A noter : les actions de prévention de la délinquance conduites par les collectivités territoriales et leurs établissements publics ne doivent pas être incompatibles avec le plan de prévention de la délinquance arrêté par le préfet dans le département (CGCT, art. L. 2215-2 modifié). Et de la même façon, dans la capitale, les actions de prévention de la délinquance conduites par le département de Paris, la commune de Paris et leurs établissements publics ne doivent pas être incompatibles avec le plan de prévention de la délinquance arrêté conjointement par le préfet de Paris et le préfet de police (CGCT, art.

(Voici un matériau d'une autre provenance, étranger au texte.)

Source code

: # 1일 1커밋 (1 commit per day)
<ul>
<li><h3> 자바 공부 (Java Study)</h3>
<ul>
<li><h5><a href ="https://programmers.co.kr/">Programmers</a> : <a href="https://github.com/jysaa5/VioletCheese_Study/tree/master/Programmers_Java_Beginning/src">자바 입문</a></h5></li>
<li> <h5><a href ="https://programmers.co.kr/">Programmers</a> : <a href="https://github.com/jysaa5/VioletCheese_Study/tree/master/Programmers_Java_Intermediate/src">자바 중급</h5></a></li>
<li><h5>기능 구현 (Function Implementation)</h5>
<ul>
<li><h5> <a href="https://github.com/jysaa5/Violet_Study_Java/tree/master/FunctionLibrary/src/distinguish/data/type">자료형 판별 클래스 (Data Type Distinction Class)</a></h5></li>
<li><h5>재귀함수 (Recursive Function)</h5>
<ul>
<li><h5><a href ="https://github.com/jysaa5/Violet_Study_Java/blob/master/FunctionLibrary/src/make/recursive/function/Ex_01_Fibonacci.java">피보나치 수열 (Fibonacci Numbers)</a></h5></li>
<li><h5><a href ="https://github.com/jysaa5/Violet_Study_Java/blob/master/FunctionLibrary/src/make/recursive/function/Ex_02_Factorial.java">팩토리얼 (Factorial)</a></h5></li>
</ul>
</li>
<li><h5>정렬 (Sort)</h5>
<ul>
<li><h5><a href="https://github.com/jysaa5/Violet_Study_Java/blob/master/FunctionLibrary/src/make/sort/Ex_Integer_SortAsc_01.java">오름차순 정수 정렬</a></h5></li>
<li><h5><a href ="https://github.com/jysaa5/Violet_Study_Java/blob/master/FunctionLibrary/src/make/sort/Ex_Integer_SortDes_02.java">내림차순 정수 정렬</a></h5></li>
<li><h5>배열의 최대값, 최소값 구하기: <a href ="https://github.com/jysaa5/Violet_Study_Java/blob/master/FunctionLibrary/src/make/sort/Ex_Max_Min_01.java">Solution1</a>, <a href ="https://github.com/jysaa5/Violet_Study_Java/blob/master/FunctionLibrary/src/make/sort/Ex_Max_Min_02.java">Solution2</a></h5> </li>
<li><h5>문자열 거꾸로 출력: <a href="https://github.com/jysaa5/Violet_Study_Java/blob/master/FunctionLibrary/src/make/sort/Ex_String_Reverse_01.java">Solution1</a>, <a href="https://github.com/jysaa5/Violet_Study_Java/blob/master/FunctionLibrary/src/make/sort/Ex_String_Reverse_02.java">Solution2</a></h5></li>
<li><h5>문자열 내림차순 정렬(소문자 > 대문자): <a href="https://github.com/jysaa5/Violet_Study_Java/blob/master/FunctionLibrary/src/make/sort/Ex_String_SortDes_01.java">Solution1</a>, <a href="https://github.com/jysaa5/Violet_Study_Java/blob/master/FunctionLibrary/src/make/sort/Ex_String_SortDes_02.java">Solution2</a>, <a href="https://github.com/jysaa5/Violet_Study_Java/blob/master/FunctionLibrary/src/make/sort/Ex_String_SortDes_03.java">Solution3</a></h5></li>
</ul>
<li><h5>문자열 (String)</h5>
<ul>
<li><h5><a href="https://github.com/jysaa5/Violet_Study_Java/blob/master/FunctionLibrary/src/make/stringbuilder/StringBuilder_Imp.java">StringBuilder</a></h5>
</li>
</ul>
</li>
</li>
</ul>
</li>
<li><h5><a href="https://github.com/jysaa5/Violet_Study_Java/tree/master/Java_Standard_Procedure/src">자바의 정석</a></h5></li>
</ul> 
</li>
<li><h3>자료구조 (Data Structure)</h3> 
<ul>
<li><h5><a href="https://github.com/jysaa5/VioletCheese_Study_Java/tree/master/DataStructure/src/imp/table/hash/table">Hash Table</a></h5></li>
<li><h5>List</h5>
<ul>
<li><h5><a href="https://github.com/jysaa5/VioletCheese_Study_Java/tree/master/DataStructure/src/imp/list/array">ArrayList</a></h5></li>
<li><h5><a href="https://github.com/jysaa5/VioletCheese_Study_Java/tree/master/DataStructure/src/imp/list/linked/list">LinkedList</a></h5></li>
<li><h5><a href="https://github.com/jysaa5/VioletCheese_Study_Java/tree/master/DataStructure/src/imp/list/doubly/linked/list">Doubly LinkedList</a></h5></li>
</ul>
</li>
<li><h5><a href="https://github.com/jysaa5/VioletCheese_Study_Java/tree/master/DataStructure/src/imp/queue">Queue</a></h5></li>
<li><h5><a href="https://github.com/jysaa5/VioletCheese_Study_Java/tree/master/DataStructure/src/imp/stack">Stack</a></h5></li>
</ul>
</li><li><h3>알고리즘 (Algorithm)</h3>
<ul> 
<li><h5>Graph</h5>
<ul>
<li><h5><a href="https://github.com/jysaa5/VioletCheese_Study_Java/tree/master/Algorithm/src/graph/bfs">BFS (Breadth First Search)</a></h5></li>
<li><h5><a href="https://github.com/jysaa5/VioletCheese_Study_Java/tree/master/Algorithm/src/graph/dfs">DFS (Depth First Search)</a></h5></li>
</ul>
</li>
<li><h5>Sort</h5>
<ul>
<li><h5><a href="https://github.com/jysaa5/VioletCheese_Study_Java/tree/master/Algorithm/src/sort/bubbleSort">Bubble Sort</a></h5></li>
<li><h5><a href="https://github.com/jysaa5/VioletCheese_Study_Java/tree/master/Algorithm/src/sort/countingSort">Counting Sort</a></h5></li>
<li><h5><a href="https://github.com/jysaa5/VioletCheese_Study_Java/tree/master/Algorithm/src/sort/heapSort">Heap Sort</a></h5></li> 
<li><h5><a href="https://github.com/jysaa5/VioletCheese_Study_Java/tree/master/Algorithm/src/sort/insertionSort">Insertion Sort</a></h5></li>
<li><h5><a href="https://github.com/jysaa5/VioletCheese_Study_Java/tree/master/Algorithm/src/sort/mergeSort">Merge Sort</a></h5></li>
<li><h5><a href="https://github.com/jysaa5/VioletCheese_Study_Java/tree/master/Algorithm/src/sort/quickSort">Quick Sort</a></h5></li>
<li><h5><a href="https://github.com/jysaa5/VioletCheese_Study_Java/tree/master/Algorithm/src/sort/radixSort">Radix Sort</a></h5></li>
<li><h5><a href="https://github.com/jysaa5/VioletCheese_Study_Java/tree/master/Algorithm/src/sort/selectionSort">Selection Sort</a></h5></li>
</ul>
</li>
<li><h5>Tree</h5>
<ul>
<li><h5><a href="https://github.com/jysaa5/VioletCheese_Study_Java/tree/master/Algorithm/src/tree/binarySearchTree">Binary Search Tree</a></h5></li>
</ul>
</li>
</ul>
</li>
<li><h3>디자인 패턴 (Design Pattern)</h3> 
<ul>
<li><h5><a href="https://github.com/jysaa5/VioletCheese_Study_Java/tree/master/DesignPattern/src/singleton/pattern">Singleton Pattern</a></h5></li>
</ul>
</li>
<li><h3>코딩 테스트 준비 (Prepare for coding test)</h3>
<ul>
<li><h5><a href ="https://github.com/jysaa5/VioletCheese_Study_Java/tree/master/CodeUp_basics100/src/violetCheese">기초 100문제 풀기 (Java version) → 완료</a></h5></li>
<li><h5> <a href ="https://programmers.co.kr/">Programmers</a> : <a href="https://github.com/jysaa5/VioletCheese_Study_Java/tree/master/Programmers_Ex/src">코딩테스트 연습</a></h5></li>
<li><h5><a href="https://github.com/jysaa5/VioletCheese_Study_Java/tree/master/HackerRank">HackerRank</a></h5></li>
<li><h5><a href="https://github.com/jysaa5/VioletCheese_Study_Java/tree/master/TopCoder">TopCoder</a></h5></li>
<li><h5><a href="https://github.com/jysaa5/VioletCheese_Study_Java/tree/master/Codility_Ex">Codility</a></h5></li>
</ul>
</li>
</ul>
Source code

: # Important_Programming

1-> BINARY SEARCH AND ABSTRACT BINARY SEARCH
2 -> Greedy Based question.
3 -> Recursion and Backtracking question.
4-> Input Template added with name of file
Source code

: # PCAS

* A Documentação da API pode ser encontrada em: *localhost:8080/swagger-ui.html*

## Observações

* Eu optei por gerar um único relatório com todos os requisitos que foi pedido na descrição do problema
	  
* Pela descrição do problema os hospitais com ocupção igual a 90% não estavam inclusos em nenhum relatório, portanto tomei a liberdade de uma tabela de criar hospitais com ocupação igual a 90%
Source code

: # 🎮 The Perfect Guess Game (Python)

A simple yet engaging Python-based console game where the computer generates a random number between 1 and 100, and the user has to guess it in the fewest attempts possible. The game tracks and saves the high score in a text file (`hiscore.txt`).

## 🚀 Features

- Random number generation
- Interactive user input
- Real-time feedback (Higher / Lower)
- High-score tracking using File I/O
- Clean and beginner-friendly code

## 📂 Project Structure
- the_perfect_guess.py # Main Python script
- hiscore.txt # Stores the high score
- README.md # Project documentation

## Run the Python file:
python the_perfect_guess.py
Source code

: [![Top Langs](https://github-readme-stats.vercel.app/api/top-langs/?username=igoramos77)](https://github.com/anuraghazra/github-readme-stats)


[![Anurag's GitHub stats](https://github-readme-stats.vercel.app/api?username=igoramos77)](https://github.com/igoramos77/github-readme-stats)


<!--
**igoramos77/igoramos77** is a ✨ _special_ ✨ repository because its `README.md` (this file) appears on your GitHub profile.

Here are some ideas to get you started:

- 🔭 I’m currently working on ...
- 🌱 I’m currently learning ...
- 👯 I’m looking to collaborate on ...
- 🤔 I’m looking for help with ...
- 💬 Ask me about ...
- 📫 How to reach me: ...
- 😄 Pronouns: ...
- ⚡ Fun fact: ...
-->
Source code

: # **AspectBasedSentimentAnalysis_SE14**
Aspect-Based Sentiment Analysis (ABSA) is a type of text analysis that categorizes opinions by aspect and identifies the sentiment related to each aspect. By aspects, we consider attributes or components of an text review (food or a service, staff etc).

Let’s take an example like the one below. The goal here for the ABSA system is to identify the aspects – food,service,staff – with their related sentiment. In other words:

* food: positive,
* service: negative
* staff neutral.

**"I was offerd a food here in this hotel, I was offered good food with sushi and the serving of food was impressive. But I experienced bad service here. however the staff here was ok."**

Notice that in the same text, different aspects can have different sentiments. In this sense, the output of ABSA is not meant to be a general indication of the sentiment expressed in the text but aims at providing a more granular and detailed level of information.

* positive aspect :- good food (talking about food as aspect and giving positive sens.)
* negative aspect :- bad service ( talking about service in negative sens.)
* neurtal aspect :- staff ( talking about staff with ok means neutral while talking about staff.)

L. 2512-15 modifié).
Pour le rapporteur Jean-René Lecerf, « la capacité d'anticiper ou de détecter les évolutions de la délinquance est fondamentale pour la mise en oeuvre d'une politique efficace de prévention ». « Cela implique d'être en situation de rassembler des informations diverses et de les analyser » (Rap. Sén. n° 132, décembre 2006, Lecerf, page 29). La loi du 5 mars 2007 vise à en donner au maire les moyens.
L'article 8 de la loi - qui, d'une part, détermine le cadre dans lequel les professionnels de l'action sociale soumis au secret professionnel peuvent partager entre eux des informations confidentielles et, d'autre part, détermine les conditions de transmission éventuelle de ces informations au maire et au président du conseil général - est l'un de ceux qui aura donné lieu aux débats les plus animés et dont l'application sur le terrain soulève encore aujourd'hui le plus d'interrogations (4). Ce, malgré les « limitations » et les « précautions » (5) dont le législateur a assorti les échanges d'informations qu'il autorise entre les différents intervenants auprès d'une personne ou d'une famille en difficulté.
Après avoir subi plusieurs réécritures en cours de lecture parlementaire, l'article 8 prévoit finalement que « lorsqu'un professionnel de l'action sociale [...] constate que l'aggravation des difficultés sociales, éducatives ou matérielles d'une personne ou d'une famille appelle l'intervention de plusieurs professionnels », il en informe le maire de la commune de résidence et le président du conseil général. Il est autorisé dans ce cadre à révéler à ces derniers - et à eux seuls - « les informations confidentielles qui sont strictement nécessaires à l'exercice de leurs compétences » (CASF, art. L. 121-6-2 nouveau).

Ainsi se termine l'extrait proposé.